A jury may sometimes acquit the guilty; on the other hand, it rarely convicts the innocent

A jury may sometimes acquit the guilty; on the other hand, it rarely convicts the innocent - Credit: Archant

Adam Edwards: The legal system may be slow, clumsy and expensive, but it is the hallmark of a civilised society. A Greggs’ cheese and ham bake, on the other hand, is not

After my daughter’s written outburst about her life with this curmudgeon, I return to my column a chastened man. Well, actually, not that chastened. My father, a lawyer, taught me to have strong opinions and change them often and I like to think I have instilled that view in my daughter and so no doubt she will, by now, be taking a more benign view of her old man.

Meanwhile my month’s sabbatical was spent, not as my daughter indicated, raging silently against the machine, but rather cowing under the yoke of the establishment as a juror in Swindon.

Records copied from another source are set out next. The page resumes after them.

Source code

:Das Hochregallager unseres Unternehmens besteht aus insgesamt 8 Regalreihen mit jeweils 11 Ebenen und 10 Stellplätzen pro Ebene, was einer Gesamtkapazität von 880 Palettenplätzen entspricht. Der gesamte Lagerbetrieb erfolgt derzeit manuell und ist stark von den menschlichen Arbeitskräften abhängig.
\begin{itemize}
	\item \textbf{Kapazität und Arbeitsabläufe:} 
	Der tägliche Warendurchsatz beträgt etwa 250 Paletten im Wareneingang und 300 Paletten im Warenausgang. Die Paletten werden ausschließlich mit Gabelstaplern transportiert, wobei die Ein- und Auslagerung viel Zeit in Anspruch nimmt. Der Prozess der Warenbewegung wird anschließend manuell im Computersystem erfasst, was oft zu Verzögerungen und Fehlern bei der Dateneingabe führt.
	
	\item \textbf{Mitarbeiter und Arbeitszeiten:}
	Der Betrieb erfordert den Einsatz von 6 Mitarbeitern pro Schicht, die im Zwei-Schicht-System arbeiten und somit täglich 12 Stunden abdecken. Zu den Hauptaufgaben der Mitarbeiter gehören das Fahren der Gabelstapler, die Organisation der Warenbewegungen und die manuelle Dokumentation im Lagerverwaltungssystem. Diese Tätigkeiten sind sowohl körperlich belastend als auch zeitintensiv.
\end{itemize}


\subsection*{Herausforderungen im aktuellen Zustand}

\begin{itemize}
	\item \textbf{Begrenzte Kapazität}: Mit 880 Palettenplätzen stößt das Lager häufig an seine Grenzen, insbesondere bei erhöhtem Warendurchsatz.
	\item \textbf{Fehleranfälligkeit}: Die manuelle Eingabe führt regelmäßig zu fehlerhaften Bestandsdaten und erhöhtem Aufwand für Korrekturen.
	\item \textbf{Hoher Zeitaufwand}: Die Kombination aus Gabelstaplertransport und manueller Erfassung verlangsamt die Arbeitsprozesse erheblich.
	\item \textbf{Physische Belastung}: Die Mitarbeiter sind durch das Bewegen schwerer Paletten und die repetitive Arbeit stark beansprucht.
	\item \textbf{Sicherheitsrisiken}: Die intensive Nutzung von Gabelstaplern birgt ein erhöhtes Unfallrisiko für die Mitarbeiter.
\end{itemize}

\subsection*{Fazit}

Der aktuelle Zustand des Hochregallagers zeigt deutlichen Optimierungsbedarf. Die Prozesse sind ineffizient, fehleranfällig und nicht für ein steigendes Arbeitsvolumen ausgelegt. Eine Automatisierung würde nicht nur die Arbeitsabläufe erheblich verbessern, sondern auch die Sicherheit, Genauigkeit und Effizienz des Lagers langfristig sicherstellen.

Many years ago I covered the trial of Claus Von Bulow, a British socialite accused of attempting to kill his extraordinarily rich American wife, Sonny. Von Bulow’s lawyers argued that their client could not be tried by a jury of his peers in his exclusive hometown of Newport, Rhode Island, because all of his peers were wintering in Palm Beach.

The reverse was true, I felt, when I was called up for jury service in the Wiltshire railway town. I was not sure that my life in the Cotswolds, where a capital offence is forgetting to carry a roll of horse-calming Polo mints, was suited to oversee the brutalities of a municipality whose main boast is a kitsch statue of 50s sex kitten Diana Dors, onto whose prominent nipples chewing gum is regularly applied by the locals.

If there is one opinion common to almost all the peoples of the Cotswolds I have discovered it is the general dislike of Swindon. Cheltenham, for example, is a town that has dramatically improved in almost every way in the last decade and is nowadays grudgingly admired by even the most aggressive local rustic. Cirencester may be ‘small town’ but it is also thought of as pretty and charming, while Oxford is considered sophisticated (although it has too many tourists and is run by anti-parking fascists).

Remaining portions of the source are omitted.